How can I open a new HSA? What is the best HSA account to transfer to?

HSA accounts cannot be found at any typical online broker (Fidelity has HSAs as an exception). I searched through hundreds of HSA accounts, fees, and investment options to compile a list the best HSA accounts. Check it out: It’s easy to transfer money from your current HSA provider (even if it’s through your current employer and you still have the HSA open with them). You can transfer money at any time. Not all HSAs are created equal, as you will find in that article.

Frequently Asked Questions – FAQs

How do HSAs differ from traditional IRAs or 401Ks?
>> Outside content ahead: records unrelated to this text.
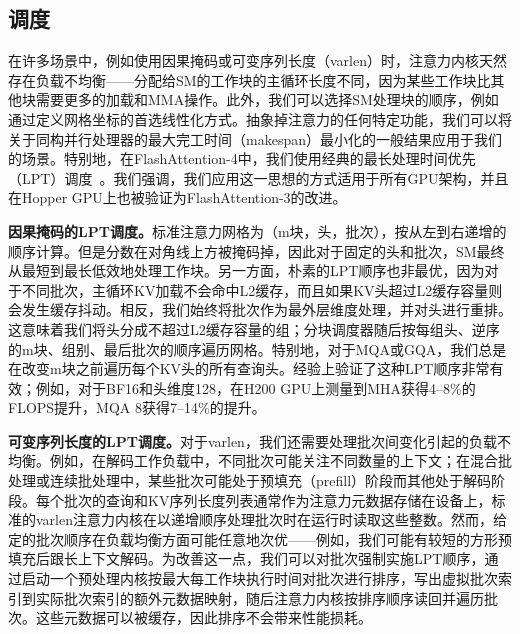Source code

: \subsection{调度}
\label{sec:algo_other}

在许多场景中，例如使用因果掩码或可变序列长度（varlen）时，注意力内核天然存在负载不均衡——分配给SM的工作块的主循环长度不同，因为某些工作块比其他块需要更多的加载和MMA操作。此外，我们可以选择SM处理块的顺序，例如通过定义网格坐标的首选线性化方式。抽象掉注意力的任何特定功能，我们可以将关于同构并行处理器的最大完工时间（makespan）最小化的一般结果应用于我们的场景。特别地，在FlashAttention-4中，我们使用经典的最长处理时间优先（LPT）调度~\citep{graham1969}。我们强调，我们应用这一思想的方式适用于所有GPU架构，并且在Hopper GPU上也被验证为FlashAttention-3的改进。

\textbf{因果掩码的LPT调度。}标准注意力网格为（m块，头，批次），按从左到右递增的顺序计算。但是分数在对角线上方被掩码掉，因此对于固定的头和批次，SM最终从最短到最长低效地处理工作块。另一方面，朴素的LPT顺序也非最优，因为对于不同批次，主循环KV加载不会命中L2缓存，而且如果KV头超过L2缓存容量则会发生缓存抖动。相反，我们始终将批次作为最外层维度处理，并对头进行重排。这意味着我们将头分成不超过L2缓存容量的组；分块调度器随后按每组头、逆序的m块、组别、最后批次的顺序遍历网格。特别地，对于MQA或GQA，我们总是在改变m块之前遍历每个KV头的所有查询头。经验上验证了这种LPT顺序非常有效；例如，对于BF16和头维度128，在H200 GPU上测量到MHA获得4--8\%的FLOPS提升，MQA 8获得7--14\%的提升。

\textbf{可变序列长度的LPT调度。}对于varlen，我们还需要处理批次间变化引起的负载不均衡。例如，在解码工作负载中，不同批次可能关注不同数量的上下文；在混合批处理或连续批处理中，某些批次可能处于预填充（prefill）阶段而其他处于解码阶段。每个批次的查询和KV序列长度列表通常作为注意力元数据存储在设备上，标准的varlen注意力内核在以递增顺序处理批次时在运行时读取这些整数。然而，给定的批次顺序在负载均衡方面可能任意地次优——例如，我们可能有较短的方形预填充后跟长上下文解码。为改善这一点，我们可以对批次强制实施LPT顺序，通过启动一个预处理内核按最大每工作块执行时间对批次进行排序，写出虚拟批次索引到实际批次索引的额外元数据映射，随后注意力内核按排序顺序读回并遍历批次。这些元数据可以被缓存，因此排序不会带来性能损耗。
HSAs offer tax benefits for medical expenses and flexibility, unlike traditional retirement accounts.

Can HSA funds be used for non-medical expenses after turning 65?

Yes, at 65, HSA funds can be used for any expenses without penalties.

What medical expenses are covered by an HSA?

Common covered expenses include doctor visits, prescription drugs, and certain medical procedures.

Are insurance premiums covered by an HSA?

Generally no, except for specific cases like COBRA premiums and Medicare.

What is the deadline for making HSA contributions?

The HSA contribution deadline aligns with the tax deadline, providing an additional 3.5 months after the calendar year.

Can you transfer funds from an FSA to an HSA?

Unfortunately, tax authorities do not permit the transfer of funds from an FSA to an HSA.

Learn more about health savings accounts

To get started, check with your employer as details about what they will contribute, HDHP premiums, and other factors may vary.

Also take a look IRS Publication 969 for more information about HSAs. Also, check out my previous HDHP post for tips on determining if an HDHP makes sense for you.

Do you have an HSA? How has it worked for you?